Important is, however, that the draft new law requires a concrete corruptive agreement.  This means that the benefit has to be accepted and granted as a consideration for the HCP's concrete preferring of the product or service of the one granting the benefit or for a concrete violation of the HCP's duties.

A person violating the draft new criminal provision may be liable to imprisonment up to three years or a fine – similar to the already existing fines for corruption in the private sector.  In case the offender acts commercially (i.e. in order to generate ongoing revenues) or the benefit is of a very high value, the criminal act may be sanctioned with imprisonment up to five years.  One may already act commercially when acting for a commercial company.  The increased penalty may, according to the draft reasons of the ministry of justice, also apply if the criminal action causes a significant risk to a patient's health.

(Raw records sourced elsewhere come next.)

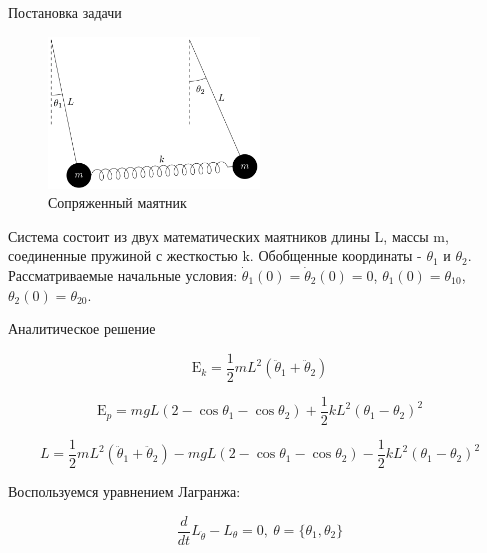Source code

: \documentclass{beamer}
\begin{document}
\begin{frame}{Постановка задачи}

    \begin{figure}
        \centering
        \includegraphics[width = 0.5\textwidth]{images/Pendulum.png}
        \caption{Сопряженный маятник}
        \label{fig:enter-label}
    \end{figure}

    Система состоит из двух математических маятников длины L, массы m, соединенные пружиной с жесткостью k. Обобщенные координаты - $\theta_1$ и $\theta_2$. Рассматриваемые начальные условия: $\dot \theta_1(0) = \dot \theta_2(0) = 0$, $\theta_1(0) = \theta_{10}$, $\theta_2(0) = \theta_{20}$.
    
\end{frame}


\begin{frame}{Аналитическое решение}

    $$\text{E}_k = \frac{1}{2}m L^2 (\ddot \theta_1 + \ddot \theta_2)$$

    $$\text{E}_p = m g L (2 - \cos \theta_1 - \cos \theta_2) + \frac{1}{2} k L^2 (\theta_1 - \theta_2)^2$$

    $$L = \frac{1}{2}m L^2 (\ddot \theta_1 + \ddot \theta_2) - m g L (2 - \cos \theta_1 - \cos \theta_2) - \frac{1}{2} k L^2 (\theta_1 - \theta_2)^2$$

    Воспользуемся уравнением Лагранжа:

    $$\frac{d}{dt} L_{\dot \theta} - L_{\theta} = 0,\ \theta = \{\theta_1, \theta_2\}$$

\end{frame}
\end{document}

The violation of the draft new criminal provision shall only be prosecuted if there is a respective request or in case of particular public interest.  All violated parties may request the prosecution.  These are in case of a preference in the competition, the competitors; patients shall only be allowed to request prosecution if their right of a treatment which is not influenced by undue benefits and which is oriented at the patient's benefit is violated.  Sick funds may also only be allowed to request prosecution provided that the corruptive agreement violates duties of the HCP which exist with respect to the sick funds.  Moreover, the professional chambers of the HCP as well as any professional association which represents the interests of violated parties in the competition, may request prosecution.